── Excerpted records ──

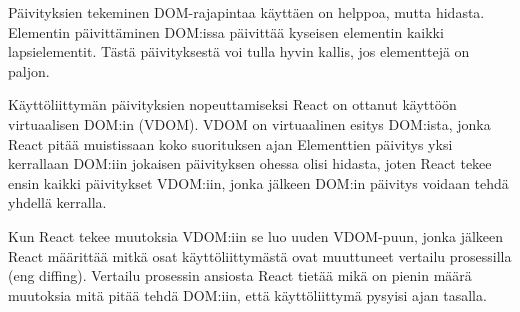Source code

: Päivityksien tekeminen DOM-rajapintaa käyttäen on helppoa, mutta hidasta.
Elementin päivittäminen DOM:issa päivittää kyseisen elementin kaikki lapsielementit. 
Tästä päivityksestä voi tulla hyvin kallis, jos elementtejä on paljon.
\bigskip




Käyttöliittymän päivityksien nopeuttamiseksi React on ottanut käyttöön virtuaalisen DOM:in (VDOM).
VDOM on virtuaalinen esitys DOM:ista, jonka React pitää muistissaan koko suorituksen ajan
Elementtien päivitys yksi kerrallaan DOM:iin jokaisen päivityksen ohessa olisi hidasta,
joten React tekee ensin kaikki päivitykset VDOM:iin, jonka jälkeen DOM:in päivitys voidaan tehdä yhdellä kerralla.
%
%
\medskip

Kun React tekee muutoksia VDOM:iin se luo uuden VDOM-puun, jonka jälkeen
React määrittää mitkä osat käyttöliittymästä ovat muuttuneet vertailu prosessilla (eng diffing).
Vertailu prosessin ansiosta React tietää mikä on pienin määrä muutoksia mitä pitää tehdä DOM:iin, 
että käyttöliittymä pysyisi ajan tasalla.
\medskip



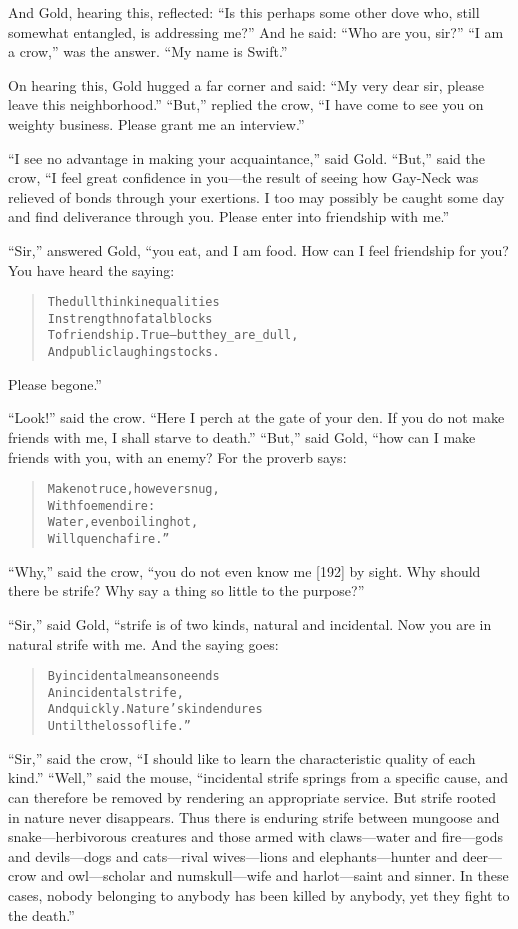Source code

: \documentclass[article, twoside, 14pt]{memoir}
\renewenvironment{verbatim}{%
\begin{quote}%
\vskip -10pt%
\begin{alltt}\normalfont\large}{\end{alltt}%
\end{quote}%
\vskip -10pt
} %
\begin{document}
And Gold, hearing this, reflected:
``Is this perhaps some other dove who, still somewhat entangled, is addressing me?''
And he said: ``Who are you, sir?'' ``I am a crow,'' was the answer.
``My name is Swift.''

On hearing this, Gold hugged a far corner and said:
``My very dear sir, please leave this neighborhood.'' ``But,''
replied the crow,
``I have come to see you on weighty business. Please grant me an interview.''

``I see no advantage in making your acquaintance,'' said Gold.
``But,'' said the crow,
``I feel great confidence in you---the result of seeing how Gay-Neck was relieved of bonds through your exertions. I too may possibly be caught some day and find deliverance through you. Please enter into friendship with me.''

``Sir,'' answered Gold, “you eat, and I am food. How can I feel
friendship for you? You have heard the saying:

\begin{verbatim}
The dull think inequalities
    In strength no fatal blocks
To friendship. True--but they _are_ dull,
    And public laughingstocks.
\end{verbatim}
Please begone.”

``Look!'' said the crow.
``Here I perch at the gate of your den. If you do not make friends with me, I shall starve to death.''
``But,'' said Gold, “how can I make friends with you, with an
enemy? For the proverb says:

\begin{verbatim}
Make no truce, however snug,
    With foemen dire:
Water, even boiling hot,
    Will quench a fire.”
\end{verbatim}
``Why,'' said the crow,
``you do not even know me [192] by sight. Why should there be strife? Why say a thing so little to the purpose?''

``Sir,'' said Gold, “strife is of two kinds, natural and
incidental. Now you are in natural strife with me. And the saying
goes:

\begin{verbatim}
By incidental means one ends
    An incidental strife,
And quickly. Nature's kind endures
    Until the loss of life.”
\end{verbatim}
``Sir,'' said the crow,
``I should like to learn the characteristic quality of each kind.''
``Well,'' said the mouse,
``incidental strife springs from a specific cause, and can therefore be removed by rendering an appropriate service. But strife rooted in nature never disappears. Thus there is enduring strife between mungoose and snake---herbivorous creatures and those armed with claws---water and fire---gods and devils---dogs and cats---rival wives---lions and elephants---hunter and deer---crow and owl---scholar and numskull---wife and harlot---saint and sinner. In these cases, nobody belonging to anybody has been killed by anybody, yet they fight to the death.''
\end{document}

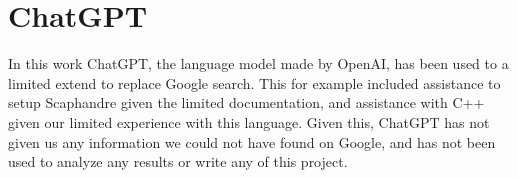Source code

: \section{ChatGPT}\label{app:chat-gpt}

In this work ChatGPT, the language model made by OpenAI, has been used to a limited extend to replace Google search. This for example included assistance to setup Scaphandre given the limited documentation, and assistance with C++ given our limited experience with this language. Given this, ChatGPT has not given us any information we could not have found on Google, and has not been used to analyze any results or write any of this project.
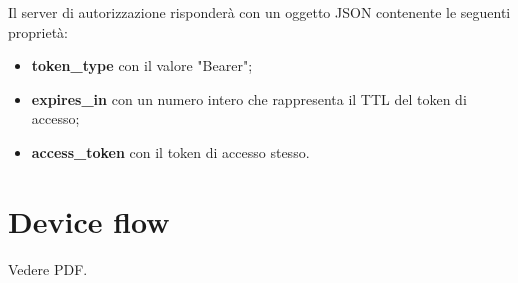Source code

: \noindent Il server di autorizzazione risponderà con un oggetto JSON contenente le seguenti proprietà:
\begin{itemize}
    \item \textbf{token\_type} con il valore "Bearer";
    \item \textbf{expires\_in} con un numero intero che rappresenta il TTL del token di accesso;
    \item \textbf{access\_token} con il token di accesso stesso.
\end{itemize}

\section{Device flow}
Vedere PDF.



































 
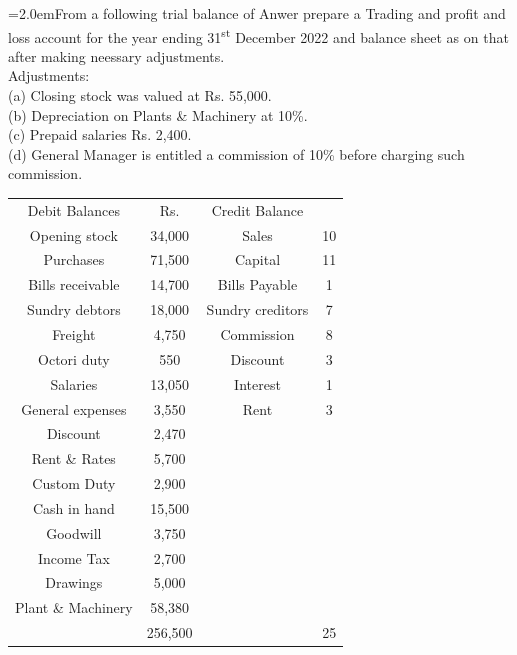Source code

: \documentclass[11pt,a4paper]{article}
\newcommand{\lqn}[2]{\Needspace{6\baselineskip}\par\medskip\noindent\hangindent=2.0em\hangafter=1\makebox[2.0em][l]{\textbf{#1.}}#2\par}
\begin{document}
\lqn{108}{From a following trial balance of Anwer prepare a Trading and profit and loss account for the year ending 31\textsuperscript{st} December 2022 and balance sheet as on that after making neessary adjustments.\\
Adjustments:\\
(a) Closing stock was valued at Rs. 55,000.\\
(b) Depreciation on Plants \& Machinery at 10\%.\\
(c) Prepaid salaries Rs. 2,400.\\
(d) General Manager is entitled a commission of 10\% before charging such commission.\par
\par\smallskip\noindent\hspace*{1.2em}\begin{tabular}{|cccc|}
\hline
Debit Balances & Rs. & Credit Balance &  \\
Opening stock & 34,000 & Sales & 10 \\
Purchases & 71,500 & Capital & 11 \\
Bills receivable & 14,700 & Bills Payable & 1 \\
Sundry debtors & 18,000 & Sundry creditors & 7 \\
Freight & 4,750 & Commission & 8 \\
Octori duty & 550 & Discount & 3 \\
Salaries & 13,050 & Interest & 1 \\
General expenses & 3,550 & Rent & 3 \\
Discount & 2,470 &  &  \\
Rent \& Rates & 5,700 &  &  \\
Custom Duty & 2,900 &  &  \\
Cash in hand & 15,500 &  &  \\
Goodwill & 3,750 &  &  \\
Income Tax & 2,700 &  &  \\
Drawings & 5,000 &  &  \\
Plant \& Machinery & 58,380 &  &  \\
 & 256,500 &  & 25 \\
\hline
\end{tabular}\par\smallskip
}
\end{document}
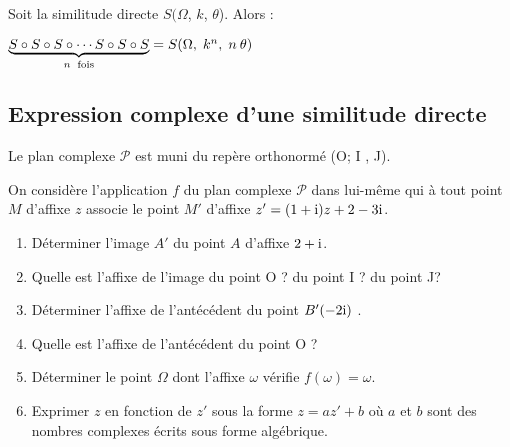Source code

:  \begin{remark}
 Soit la similitude directe $S( \Omega $, $ k $, $ \theta $). Alors :
 
 \medskip
 
 $ \underbrace{ S \circ S\circ S\circ \cdots S\circ S \circ S}_{n \text{\; fois}}= S( \Omega , \; k^n , \; n\:\theta )$
\end{remark}
\subsection*{ Expression complexe d'une similitude directe}
 \begin{lemma}
Le plan complexe $ \mathcal{P} $ est muni du repère orthonormé (O;\; I ,\; J).

\medskip
On considère l'application $ f $ du plan complexe $ \mathcal{P} $  dans lui-même qui à tout point $ M $ d'affixe $ z $ associe le point $ M' $ d'affixe $ z'=(1+\text{i}) z+2-3\text{i} $. 
\begin{enumerate}
        \item Déterminer l'image $ A' $ du point $ A$ d'affixe $ 2+\text{i} $.
        \item Quelle est l'affixe de l'image  du point O ? du point I ? du point J?
        \item  Déterminer l'affixe de l'antécédent du point $ B'(-2\text{i}) $ .
        \item Quelle est l'affixe de l'antécédent  du point O ?
        \item Déterminer le point $ \Omega $ dont l'affixe $ \omega $ vérifie $ f(\omega)=\omega $.
        \item Exprimer $ z $ en fonction de $ z' $ sous la forme $ z=az'+b $ où $ a$ et $ b$ sont des nombres complexes écrits sous forme algébrique.
\end{enumerate}
 \end{lemma}


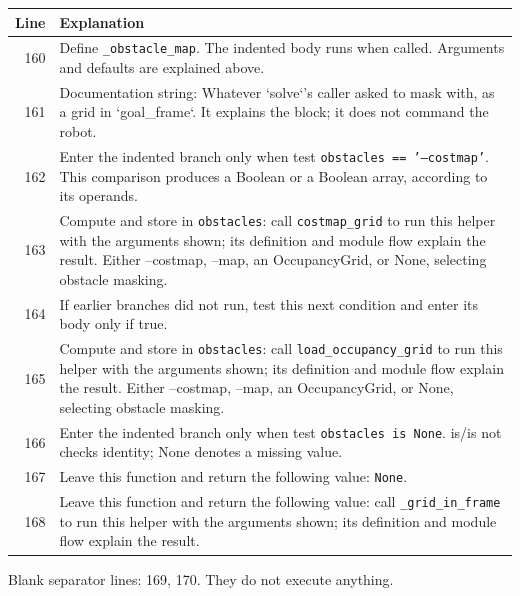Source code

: \documentclass[11pt,a4paper]{book}
\begin{document}
\begin{longtable}{r p{}}

\textbf{Line} & \textbf{Explanation} \\ \hline \endhead

160 & Define \texttt{\_obstacle\_map}. The indented body runs when called. Arguments and defaults are explained above. \\

161 & Documentation string: Whatever `solve`'s caller asked to mask with, as a grid in `goal\_frame`. It explains the block; it does not command the robot. \\

162 & Enter the indented branch only when test \texttt{obstacles == '--costmap'}. This comparison produces a Boolean or a Boolean array, according to its operands. \\

163 & Compute and store in \texttt{obstacles}: call \texttt{costmap\_grid} to run this helper with the arguments shown; its definition and module flow explain the result. Either --costmap, --map, an OccupancyGrid, or None, selecting obstacle masking. \\

164 & If earlier branches did not run, test this next condition and enter its body only if true. \\

165 & Compute and store in \texttt{obstacles}: call \texttt{load\_occupancy\_grid} to run this helper with the arguments shown; its definition and module flow explain the result. Either --costmap, --map, an OccupancyGrid, or None, selecting obstacle masking. \\

166 & Enter the indented branch only when test \texttt{obstacles is None}. is/is not checks identity; None denotes a missing value. \\

167 & Leave this function and return the following value: \texttt{None}. \\

168 & Leave this function and return the following value: call \texttt{\_grid\_in\_frame} to run this helper with the arguments shown; its definition and module flow explain the result. \\

\end{longtable}

Blank separator lines: 169, 170. They do not execute anything.
\end{document}
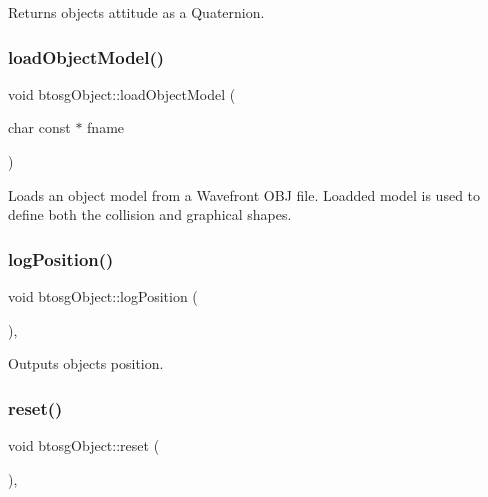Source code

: Returns object\textquotesingle{}s attitude as a Quaternion. \mbox{\label{classbtosgObject_a91838b8235579da178fcc06e6d3d47f3}} 
\subsubsection{\texorpdfstring{load\+Object\+Model()}{loadObjectModel()}}
{\footnotesize\ttfamily void btosg\+Object\+::load\+Object\+Model (\begin{DoxyParamCaption}\item[{char const $\ast$}]{fname }\end{DoxyParamCaption})\hspace{0.3cm}{\ttfamily [inherited]}}

Loads an object model from a Wavefront O\+BJ file. Loadded model is used to define both the collision and graphical shapes. \mbox{\label{classbtosgObject_acfd70fa6477c80fd7f29ad7ab9f4f067}} 
\subsubsection{\texorpdfstring{log\+Position()}{logPosition()}}
{\footnotesize\ttfamily void btosg\+Object\+::log\+Position (\begin{DoxyParamCaption}{ }\end{DoxyParamCaption})\hspace{0.3cm}{\ttfamily [inline]}, {\ttfamily [inherited]}}

Outputs object\textquotesingle{}s position. \mbox{\label{classbtosgObject_a93983f9180dd0672f8779cf2baa78580}} 
\subsubsection{\texorpdfstring{reset()}{reset()}}
{\footnotesize\ttfamily void btosg\+Object\+::reset (\begin{DoxyParamCaption}{ }\end{DoxyParamCaption})\hspace{0.3cm}{\ttfamily [inline]}, {\ttfamily [inherited]}}

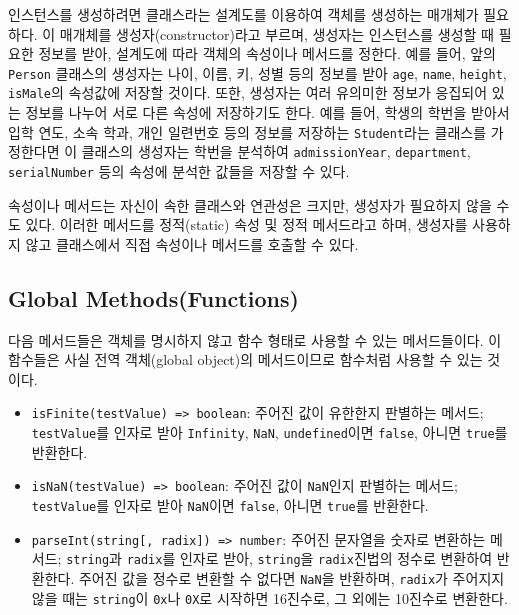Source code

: 인스턴스를 생성하려면 클래스라는 설계도를 이용하여 객체를 생성하는 매개체가 필요하다. 이 매개체를 생성자(constructor)라고 부르며, 생성자는 인스턴스를 생성할 때 필요한 정보를 받아, 설계도에 따라 객체의 속성이나 메서드를 정한다. 예를 들어, 앞의 \texttt{Person} 클래스의 생성자는 나이, 이름, 키, 성별 등의 정보를 받아 \texttt{age}, \texttt{name}, \texttt{height}, \texttt{isMale}의 속성값에 저장할 것이다. 또한, 생성자는 여러 유의미한 정보가 응집되어 있는 정보를 나누어 서로 다른 속성에 저장하기도 한다. 예를 들어, 학생의 학번을 받아서 입학 연도, 소속 학과, 개인 일련번호 등의 정보를 저장하는 \texttt{Student}라는 클래스를 가정한다면 이 클래스의 생성자는 학번을 분석하여 \texttt{admissionYear}, \texttt{department}, \texttt{serialNumber} 등의 속성에 분석한 값들을 저장할 수 있다.

속성이나 메서드는 자신이 속한 클래스와 연관성은 크지만, 생성자가 필요하지 않을 수도 있다. 이러한 메서드를 정적(static) 속성 및 정적 메서드라고 하며, 생성자를 사용하지 않고 클래스에서 직접 속성이나 메서드를 호출할 수 있다.
\pagebreak

\subsection*{Global Methods(Functions)}

다음 메서드들은 객체를 명시하지 않고 함수 형태로 사용할 수 있는 메서드들이다. 이 함수들은 사실 전역 객체(global object)의 메서드이므로 함수처럼 사용할 수 있는 것이다.

\begin{itemize}
    \item \texttt{isFinite(testValue) => boolean}: 주어진 값이 유한한지 판별하는 메서드; \texttt{testValue}를 인자로 받아 \texttt{Infinity}, \texttt{NaN}, \texttt{undefined}이면 \texttt{false}, 아니면 \texttt{true}를 반환한다.
    \item \texttt{isNaN(testValue) => boolean}: 주어진 값이 \texttt{NaN}인지 판별하는 메서드; \texttt{testValue}를 인자로 받아 \texttt{NaN}이면 \texttt{false}, 아니면 \texttt{true}를 반환한다.
    \item \texttt{parseInt(string[, radix]) => number}: 주어진 문자열을 숫자로 변환하는 메서드; \texttt{string}과 \texttt{radix}를 인자로 받아, \texttt{string}을 \texttt{radix}진법의 정수로 변환하여 반환한다. 주어진 값을 정수로 변환할 수 없다면 \texttt{NaN}을 반환하며, \texttt{radix}가 주어지지 않을 때는 \texttt{string}이 \texttt{0x}나 \texttt{0X}로 시작하면 16진수로, 그 외에는 10진수로 변환한다.
\end{itemize}

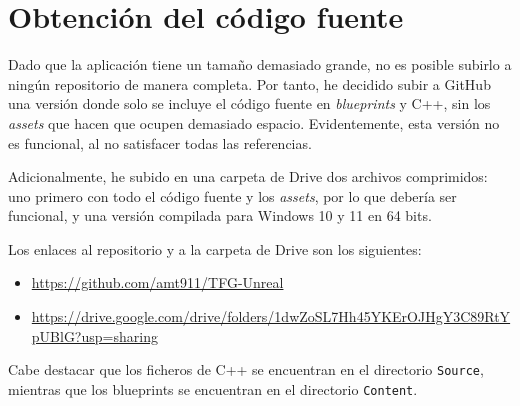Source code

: \chapter{Obtención del código fuente}

Dado que la aplicación tiene un tamaño demasiado grande, no es posible subirlo a ningún repositorio de manera completa. Por tanto, he decidido subir a GitHub una versión donde solo se incluye el código fuente en \textit{blueprints} y C++, sin los \textit{assets} que hacen que ocupen demasiado espacio. Evidentemente, esta versión no es funcional, al no satisfacer todas las referencias.

\bigskip

Adicionalmente, he subido en una carpeta de Drive dos archivos comprimidos: uno primero con todo el código fuente y los \textit{assets}, por lo que debería ser funcional, y una versión compilada para Windows 10 y 11 en 64 bits.

\bigskip

Los enlaces al repositorio y a la carpeta de Drive son los siguientes:

\begin{itemize}
    \item \url{https://github.com/amt911/TFG-Unreal}
    \item \url{https://drive.google.com/drive/folders/1dwZoSL7Hh45YKErOJHgY3C89RtYpUBlG?usp=sharing}
\end{itemize}

\bigskip

Cabe destacar que los ficheros de C++ se encuentran en el directorio \texttt{Source}, mientras que los blueprints se encuentran en el directorio \texttt{Content}.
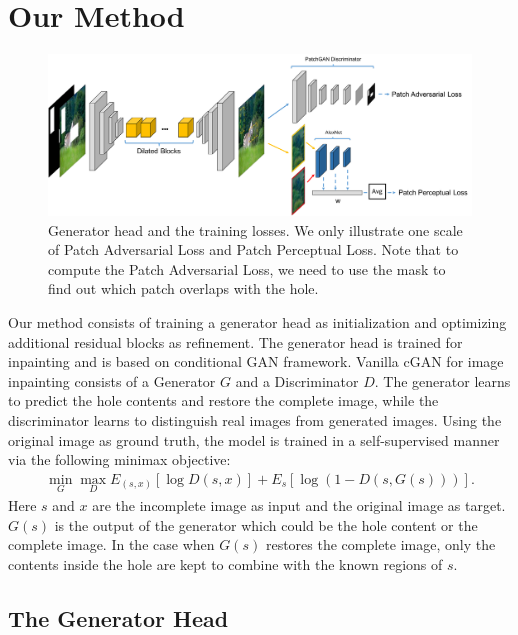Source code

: \section{Our Method}

\begin{figure}[ht!]
\centering
\small
\includegraphics[width=1\textwidth]{figures/arch2.pdf}
\caption{Generator head and the training losses. We only illustrate one scale of Patch Adversarial Loss and Patch Perceptual Loss. Note that to compute the Patch Adversarial Loss, we need to use the mask to find out which patch overlaps with the hole.}
\label{fig:model}
\vspace{-15pt}
\end{figure}

Our method consists of training a generator head as initialization and optimizing additional residual blocks as refinement. The generator head is trained for inpainting and is based on conditional GAN framework. Vanilla cGAN for image inpainting consists of a Generator $G$ and a Discriminator $D$. The generator learns to predict the hole contents and restore the complete image, while the discriminator learns to distinguish real images from generated images. Using the original image as ground truth, the model is trained in a self-supervised manner via the following minimax objective:
\begin{eqnarray}
\min\limits_G \max\limits_D E_{(s,x)}[\log D(s,x)] + E_s[\log (1-D(s,G(s)))].
\end{eqnarray}
Here $s$ and $x$ are the incomplete image as input and the original image as target. $G(s)$ is the output of the generator which could be the hole content or the complete image. In the case when $G(s)$ restores the complete image, only the contents inside the hole are kept to combine with the known regions of $s$.

\subsection{The Generator Head}
\label{sec:resnet_head}

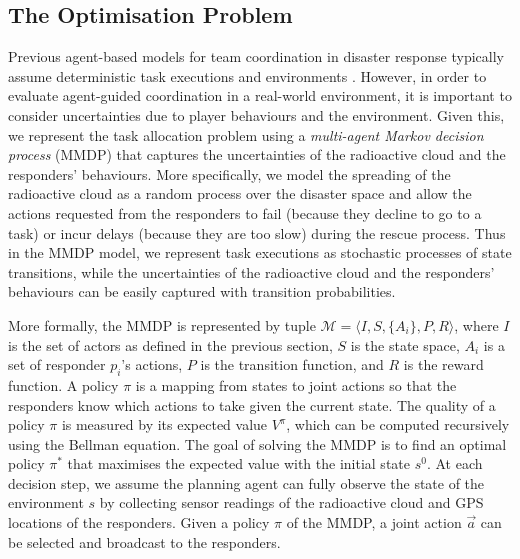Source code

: \subsection{The Optimisation Problem}
\label{sec:model}

Previous agent-based models for team coordination in disaster
response typically assume deterministic task executions and
environments \cite{ramchurn:etal:2010,Scerri2005}. However, in
order to evaluate agent-guided coordination in a real-world
environment, it is important to consider uncertainties due to
player behaviours and the environment. Given this, we represent the
task allocation problem using a {\em multi-agent Markov decision
process} (MMDP) that captures the uncertainties of the radioactive
cloud and the responders' behaviours. More specifically, we model
the spreading of the radioactive cloud as a random process over the
disaster space and allow the actions requested from the responders
to  fail (because they decline to go to a  task) or incur delays
(because they are too slow) during the rescue process. Thus in the
MMDP model, we represent  task executions as stochastic processes
of state transitions, while the uncertainties of the radioactive
cloud and the responders' behaviours can be easily captured with
transition probabilities.

More formally, the MMDP is represented by tuple $\mathcal{M} =
\langle I, S, \{A_i\}, P, R \rangle$, where $I$ is the set of
actors as defined in the previous section,  $S$ is the state space,
$A_i$ is a set of responder $p_i$'s actions, $P$ is the transition
function, and $R$ is the reward function. A policy $\pi$ is a
mapping from states to joint actions so that the responders know
which actions to take given the current state. The quality of a
policy $\pi$ is measured by its expected value $V^\pi$, which can
be computed recursively using the Bellman equation. The goal of
solving the MMDP is to find an optimal policy $\pi^*$ that
maximises the expected value with the initial state $s^0$. At each
decision step, we assume the planning agent can fully observe the
state of the environment $s$ by collecting sensor readings of the
radioactive cloud and GPS locations of the responders. Given a
policy $\pi$ of the MMDP, a joint action $\vec{a}$ can be selected
and broadcast to the responders.
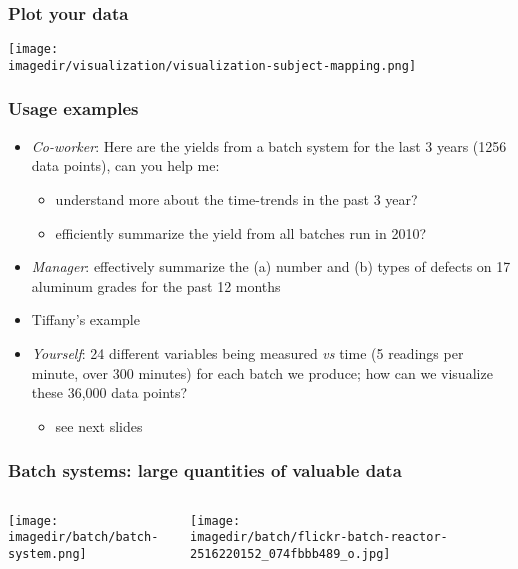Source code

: \begin{frame}\frametitle{Plot your data}
	\begin{center}
		\texttt{[image: \\imagedir/visualization/visualization-subject-mapping.png]}
	\end{center}
\end{frame}

\begin{frame}\frametitle{Usage examples}
	\begin{itemize}
		\item	\emph{Co-worker}: Here are the yields from a batch system for the last 3 years (1256 data points), can you help me: 
		\begin{itemize}
			\item	understand more about the time-trends in the past 3 year? 
			\item	efficiently summarize the yield from all batches run in 2010? \pause 
		\end{itemize}
		\item	\emph{Manager}: effectively summarize the (a) number and (b) types of defects on 17 aluminum grades for the past 12 months \pause 
		\item	Tiffany's example
		\item	\emph{Yourself}: 24 different variables being measured \emph{vs} time (5 readings per minute, over 300 minutes) for each batch we produce; how can we visualize these 36,000 data points? 
		\begin{itemize}
			\item	see next slides
		\end{itemize}
	\end{itemize}
\end{frame}

\begin{frame}\frametitle{Batch systems: large quantities of valuable data}
	\begin{columns}[t]
			\begin{center}
				\texttt{[image: \\imagedir/batch/batch-system.png]}
			\end{center}
			
			\begin{center}
				\texttt{[image: \\imagedir/batch/flickr-batch-reactor-2516220152\_074fbbb489\_o.jpg]}
			\end{center}
	\end{columns}
\end{frame}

───

*What you have to do*
Lines wanted from the entries above: the one with "Freight & 4,750 & Commission & 8 \\", the one with "Déterminer l'image $", and all lines between. Please copy them exactly, without the pictures and without anything else.

*Response to the exercise*
Freight & 4,750 & Commission & 8 \\
Octori duty & 550 & Discount & 3 \\
Salaries & 13,050 & Interest & 1 \\
General expenses & 3,550 & Rent & 3 \\
Discount & 2,470 &  &  \\
Rent \& Rates & 5,700 &  &  \\
Custom Duty & 2,900 &  &  \\
Cash in hand & 15,500 &  &  \\
Goodwill & 3,750 &  &  \\
Income Tax & 2,700 &  &  \\
Drawings & 5,000 &  &  \\
Plant \& Machinery & 58,380 &  &  \\
 & 256,500 &  & 25 \\
\hline
\end{tabular}\par\smallskip
}
\end{document}
Source code

:  \begin{remark}
 Soit la similitude directe $S( \Omega $, $ k $, $ \theta $). Alors :
 
 \medskip
 
 $ \underbrace{ S \circ S\circ S\circ \cdots S\circ S \circ S}_{n \text{\; fois}}= S( \Omega , \; k^n , \; n\:\theta )$
\end{remark}
\subsection*{ Expression complexe d'une similitude directe}
 \begin{lemma}
Le plan complexe $ \mathcal{P} $ est muni du repère orthonormé (O;\; I ,\; J).

\medskip
On considère l'application $ f $ du plan complexe $ \mathcal{P} $  dans lui-même qui à tout point $ M $ d'affixe $ z $ associe le point $ M' $ d'affixe $ z'=(1+\text{i}) z+2-3\text{i} $. 
\begin{enumerate}
        \item Déterminer l'image $ A' $ du point $ A$ d'affixe $ 2+\text{i} $.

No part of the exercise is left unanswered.